Toxic
In a dispiriting drama from Lithuania, two thirteen-year-old girls push their bodies to extremes in order to become models.
Image courtesy of Mubi.
Lithuania may make films but it is only very occasionally that they get taken up so as to reach an international audience. But now we have Toxic a debut feature from that country written and directed by Saulė Bliuvaitė, a work so downbeat that the Lithuanian travel office may well regret that it is this film that is being more widely shown. Its success in achieving that may well have been triggered by its striking triumph at the 2024 Locarno Film Festival where it won no less than four awards including the Golden Leopard. Elsewhere it picked up three awards for best photography and that is no surprise given the evident quality of the work of Vytautas Katkus. Another great asset lies in the performances of its two leading players who at the 2024 International Film Festival of India shared the prize for Best Female Actor. But, while these assets stand out and the good intentions behind this film are apparent, I can't see Toxic as a work that will be a rewarding experience for those who seek it out.

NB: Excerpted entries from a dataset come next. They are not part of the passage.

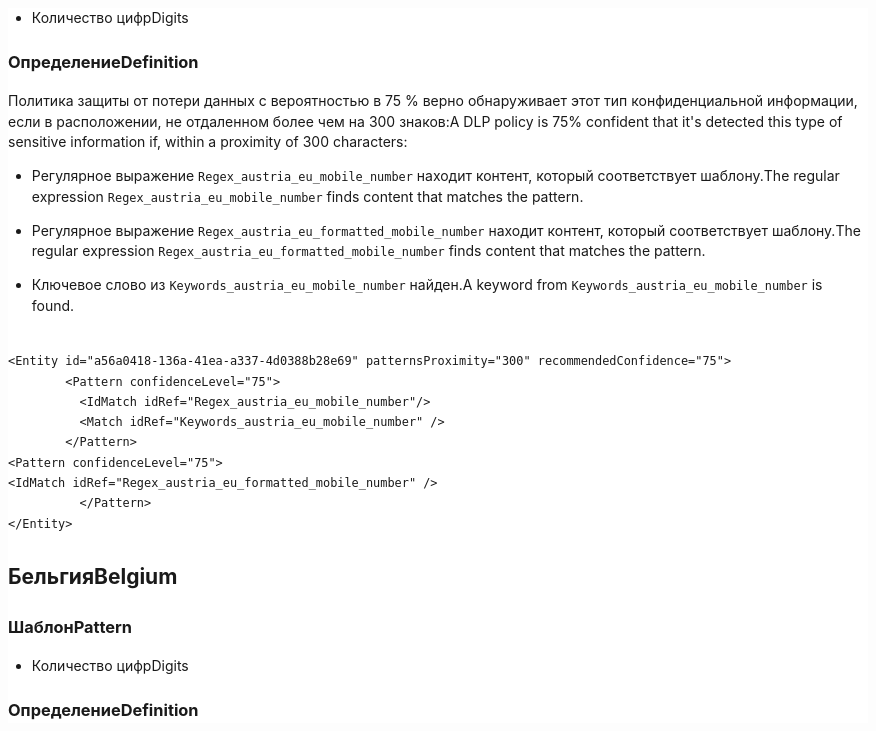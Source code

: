 -  <span data-ttu-id="46a7c-111">Количество цифр</span><span class="sxs-lookup"><span data-stu-id="46a7c-111">Digits</span></span> 
    
### <a name="definition"></a><span data-ttu-id="46a7c-112">Определение</span><span class="sxs-lookup"><span data-stu-id="46a7c-112">Definition</span></span>

<span data-ttu-id="46a7c-113">Политика защиты от потери данных с вероятностью в 75 % верно обнаруживает этот тип конфиденциальной информации, если в расположении, не отдаленном более чем на 300 знаков:</span><span class="sxs-lookup"><span data-stu-id="46a7c-113">A DLP policy is 75% confident that it's detected this type of sensitive information if, within a proximity of 300 characters:</span></span>
  
- <span data-ttu-id="46a7c-114">Регулярное выражение `Regex_austria_eu_mobile_number` находит контент, который соответствует шаблону.</span><span class="sxs-lookup"><span data-stu-id="46a7c-114">The regular expression  `Regex_austria_eu_mobile_number` finds content that matches the pattern.</span></span> 
    
- <span data-ttu-id="46a7c-115">Регулярное выражение `Regex_austria_eu_formatted_mobile_number` находит контент, который соответствует шаблону.</span><span class="sxs-lookup"><span data-stu-id="46a7c-115">The regular expression  `Regex_austria_eu_formatted_mobile_number` finds content that matches the pattern.</span></span> 
    
- <span data-ttu-id="46a7c-116">Ключевое слово из `Keywords_austria_eu_mobile_number` найден.</span><span class="sxs-lookup"><span data-stu-id="46a7c-116">A keyword from  `Keywords_austria_eu_mobile_number` is found.</span></span> 
    
```
 
<Entity id="a56a0418-136a-41ea-a337-4d0388b28e69" patternsProximity="300" recommendedConfidence="75">
        <Pattern confidenceLevel="75">
          <IdMatch idRef="Regex_austria_eu_mobile_number"/>
          <Match idRef="Keywords_austria_eu_mobile_number" />
        </Pattern>
<Pattern confidenceLevel="75">
<IdMatch idRef="Regex_austria_eu_formatted_mobile_number" />
          </Pattern>
</Entity>
```

## <a name="belgium"></a><span data-ttu-id="46a7c-117">Бельгия</span><span class="sxs-lookup"><span data-stu-id="46a7c-117">Belgium</span></span>

### <a name="pattern"></a><span data-ttu-id="46a7c-118">Шаблон</span><span class="sxs-lookup"><span data-stu-id="46a7c-118">Pattern</span></span>

-  <span data-ttu-id="46a7c-119">Количество цифр</span><span class="sxs-lookup"><span data-stu-id="46a7c-119">Digits</span></span> 
    
### <a name="definition"></a><span data-ttu-id="46a7c-120">Определение</span><span class="sxs-lookup"><span data-stu-id="46a7c-120">Definition</span></span>
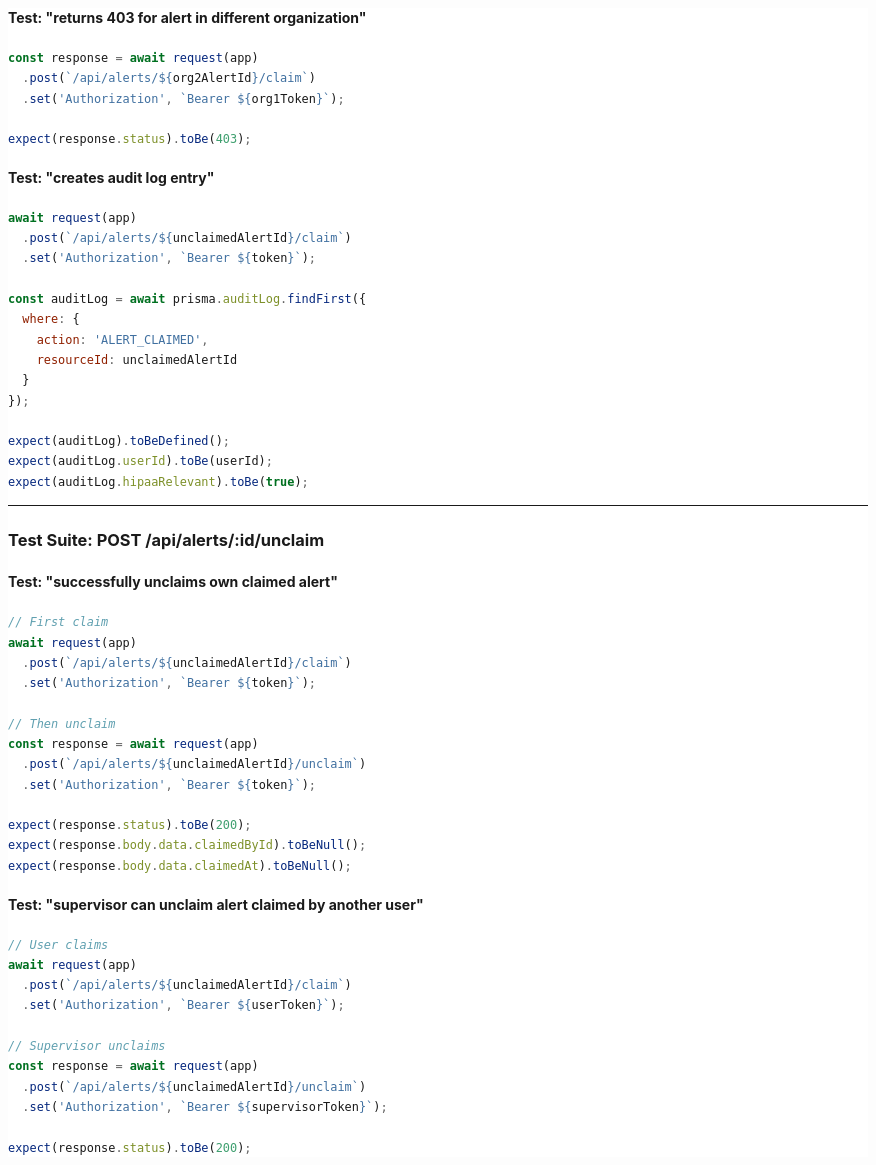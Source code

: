 #### Test: "returns 403 for alert in different organization"
```javascript
const response = await request(app)
  .post(`/api/alerts/${org2AlertId}/claim`)
  .set('Authorization', `Bearer ${org1Token}`);

expect(response.status).toBe(403);
```

#### Test: "creates audit log entry"
```javascript
await request(app)
  .post(`/api/alerts/${unclaimedAlertId}/claim`)
  .set('Authorization', `Bearer ${token}`);

const auditLog = await prisma.auditLog.findFirst({
  where: {
    action: 'ALERT_CLAIMED',
    resourceId: unclaimedAlertId
  }
});

expect(auditLog).toBeDefined();
expect(auditLog.userId).toBe(userId);
expect(auditLog.hipaaRelevant).toBe(true);
```

---

### Test Suite: POST /api/alerts/:id/unclaim

#### Test: "successfully unclaims own claimed alert"
```javascript
// First claim
await request(app)
  .post(`/api/alerts/${unclaimedAlertId}/claim`)
  .set('Authorization', `Bearer ${token}`);

// Then unclaim
const response = await request(app)
  .post(`/api/alerts/${unclaimedAlertId}/unclaim`)
  .set('Authorization', `Bearer ${token}`);

expect(response.status).toBe(200);
expect(response.body.data.claimedById).toBeNull();
expect(response.body.data.claimedAt).toBeNull();
```

#### Test: "supervisor can unclaim alert claimed by another user"
```javascript
// User claims
await request(app)
  .post(`/api/alerts/${unclaimedAlertId}/claim`)
  .set('Authorization', `Bearer ${userToken}`);

// Supervisor unclaims
const response = await request(app)
  .post(`/api/alerts/${unclaimedAlertId}/unclaim`)
  .set('Authorization', `Bearer ${supervisorToken}`);

expect(response.status).toBe(200);
```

It could, of course, be said that the film's title is a warning of what to expect. This is a portrait of life in a run-down industrial town, a bleak setting overshadowed by a power station. The central characters here are two thirteen-year-old girls. Kristina (Ieva Rupeikaitė) is an inhabitant living there with her father, Ŝarūnas (Giedrius Savickas) whereas Marija (Vesta Matulytė) is an outsider whose mother has packed her off to this town to live with her grandmother. In effect we come to see the place through the eyes of Marija who at the outset is victimised by the local girls. Marija has been born with a limp which becomes a reason to mock her and her jeans are stolen. In time she and Kristina will become allies with both of them drawn to the idea of taking advantage of the local modelling academy which holds out the promise of some of their students being taken up as catwalk models abroad. In theory Marija's beauty ensures that she might achieve this despite her limp, but in reality the chances of escaping the town in this way are remote and there is a strong likelihood that the fate of any girls thus selected is sleazy in more ways than one.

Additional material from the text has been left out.